Stored data
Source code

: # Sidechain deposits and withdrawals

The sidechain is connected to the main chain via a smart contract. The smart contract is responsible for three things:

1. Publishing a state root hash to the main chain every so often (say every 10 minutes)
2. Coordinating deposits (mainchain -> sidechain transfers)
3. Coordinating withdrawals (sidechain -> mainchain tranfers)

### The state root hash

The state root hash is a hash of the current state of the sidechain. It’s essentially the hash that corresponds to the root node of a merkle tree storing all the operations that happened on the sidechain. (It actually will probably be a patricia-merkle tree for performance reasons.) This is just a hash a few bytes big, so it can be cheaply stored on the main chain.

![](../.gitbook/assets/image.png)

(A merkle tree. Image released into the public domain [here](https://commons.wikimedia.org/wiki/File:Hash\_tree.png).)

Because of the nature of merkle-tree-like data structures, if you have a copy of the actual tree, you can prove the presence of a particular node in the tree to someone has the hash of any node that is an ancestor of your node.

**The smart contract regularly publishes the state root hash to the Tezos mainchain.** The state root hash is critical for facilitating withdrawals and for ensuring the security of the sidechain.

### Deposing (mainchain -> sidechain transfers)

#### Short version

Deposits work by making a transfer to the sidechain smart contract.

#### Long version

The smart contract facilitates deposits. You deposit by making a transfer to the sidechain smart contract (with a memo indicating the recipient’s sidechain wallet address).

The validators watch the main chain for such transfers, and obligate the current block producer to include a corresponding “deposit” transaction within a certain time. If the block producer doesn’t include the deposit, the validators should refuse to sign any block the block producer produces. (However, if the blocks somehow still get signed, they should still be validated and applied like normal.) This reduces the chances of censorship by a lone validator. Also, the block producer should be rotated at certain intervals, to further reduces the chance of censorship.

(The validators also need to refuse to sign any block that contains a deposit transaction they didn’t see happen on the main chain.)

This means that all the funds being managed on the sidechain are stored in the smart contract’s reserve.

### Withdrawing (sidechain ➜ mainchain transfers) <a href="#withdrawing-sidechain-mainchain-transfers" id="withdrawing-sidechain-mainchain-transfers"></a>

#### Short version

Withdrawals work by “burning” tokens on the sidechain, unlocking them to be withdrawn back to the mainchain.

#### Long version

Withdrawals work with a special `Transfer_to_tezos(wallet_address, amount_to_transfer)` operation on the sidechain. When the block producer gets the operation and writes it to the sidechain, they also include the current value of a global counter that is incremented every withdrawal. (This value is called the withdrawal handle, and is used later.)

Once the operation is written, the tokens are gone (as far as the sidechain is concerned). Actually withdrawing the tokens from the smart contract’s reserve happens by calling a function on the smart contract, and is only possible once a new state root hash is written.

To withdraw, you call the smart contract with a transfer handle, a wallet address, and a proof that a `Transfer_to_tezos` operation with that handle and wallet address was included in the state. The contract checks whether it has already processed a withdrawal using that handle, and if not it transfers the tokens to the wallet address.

> Exercise aim: Copy each line of the data exactly, please.

> Task solution:
Source code

: # Sidechain deposits and withdrawals

The sidechain is connected to the main chain via a smart contract. The smart contract is responsible for three things:

1. Publishing a state root hash to the main chain every so often (say every 10 minutes)
2. Coordinating deposits (mainchain -> sidechain transfers)
3. Coordinating withdrawals (sidechain -> mainchain tranfers)

### The state root hash

The state root hash is a hash of the current state of the sidechain. It’s essentially the hash that corresponds to the root node of a merkle tree storing all the operations that happened on the sidechain. (It actually will probably be a patricia-merkle tree for performance reasons.) This is just a hash a few bytes big, so it can be cheaply stored on the main chain.

![](../.gitbook/assets/image.png)

(A merkle tree. Image released into the public domain [here](https://commons.wikimedia.org/wiki/File:Hash\_tree.png).)

Because of the nature of merkle-tree-like data structures, if you have a copy of the actual tree, you can prove the presence of a particular node in the tree to someone has the hash of any node that is an ancestor of your node.

**The smart contract regularly publishes the state root hash to the Tezos mainchain.** The state root hash is critical for facilitating withdrawals and for ensuring the security of the sidechain.

### Deposing (mainchain -> sidechain transfers)

#### Short version

Deposits work by making a transfer to the sidechain smart contract.

#### Long version

The smart contract facilitates deposits. You deposit by making a transfer to the sidechain smart contract (with a memo indicating the recipient’s sidechain wallet address).

The validators watch the main chain for such transfers, and obligate the current block producer to include a corresponding “deposit” transaction within a certain time. If the block producer doesn’t include the deposit, the validators should refuse to sign any block the block producer produces. (However, if the blocks somehow still get signed, they should still be validated and applied like normal.) This reduces the chances of censorship by a lone validator. Also, the block producer should be rotated at certain intervals, to further reduces the chance of censorship.

(The validators also need to refuse to sign any block that contains a deposit transaction they didn’t see happen on the main chain.)

This means that all the funds being managed on the sidechain are stored in the smart contract’s reserve.

### Withdrawing (sidechain ➜ mainchain transfers) <a href="#withdrawing-sidechain-mainchain-transfers" id="withdrawing-sidechain-mainchain-transfers"></a>

#### Short version

Withdrawals work by “burning” tokens on the sidechain, unlocking them to be withdrawn back to the mainchain.

#### Long version

Withdrawals work with a special `Transfer_to_tezos(wallet_address, amount_to_transfer)` operation on the sidechain. When the block producer gets the operation and writes it to the sidechain, they also include the current value of a global counter that is incremented every withdrawal. (This value is called the withdrawal handle, and is used later.)

Once the operation is written, the tokens are gone (as far as the sidechain is concerned). Actually withdrawing the tokens from the smart contract’s reserve happens by calling a function on the smart contract, and is only possible once a new state root hash is written.

To withdraw, you call the smart contract with a transfer handle, a wallet address, and a proof that a `Transfer_to_tezos` operation with that handle and wallet address was included in the state. The contract checks whether it has already processed a withdrawal using that handle, and if not it transfers the tokens to the wallet address.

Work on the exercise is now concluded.